BEGIN Records to process

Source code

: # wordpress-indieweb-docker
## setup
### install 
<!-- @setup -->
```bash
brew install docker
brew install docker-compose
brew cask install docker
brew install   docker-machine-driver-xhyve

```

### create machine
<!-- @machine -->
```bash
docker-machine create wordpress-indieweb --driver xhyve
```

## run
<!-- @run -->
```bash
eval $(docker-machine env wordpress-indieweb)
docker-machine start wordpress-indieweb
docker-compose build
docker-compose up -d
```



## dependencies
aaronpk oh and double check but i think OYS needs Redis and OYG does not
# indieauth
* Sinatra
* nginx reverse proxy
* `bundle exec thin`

END Records to process

* Task brief: At the line containing "## dependencies", start transcribing exactly, and continue through the last line of the listing. Stop there and add nothing.

* Answer to the exercise:
## dependencies
aaronpk oh and double check but i think OYS needs Redis and OYG does not
# indieauth
* Sinatra
* nginx reverse proxy
* `bundle exec thin`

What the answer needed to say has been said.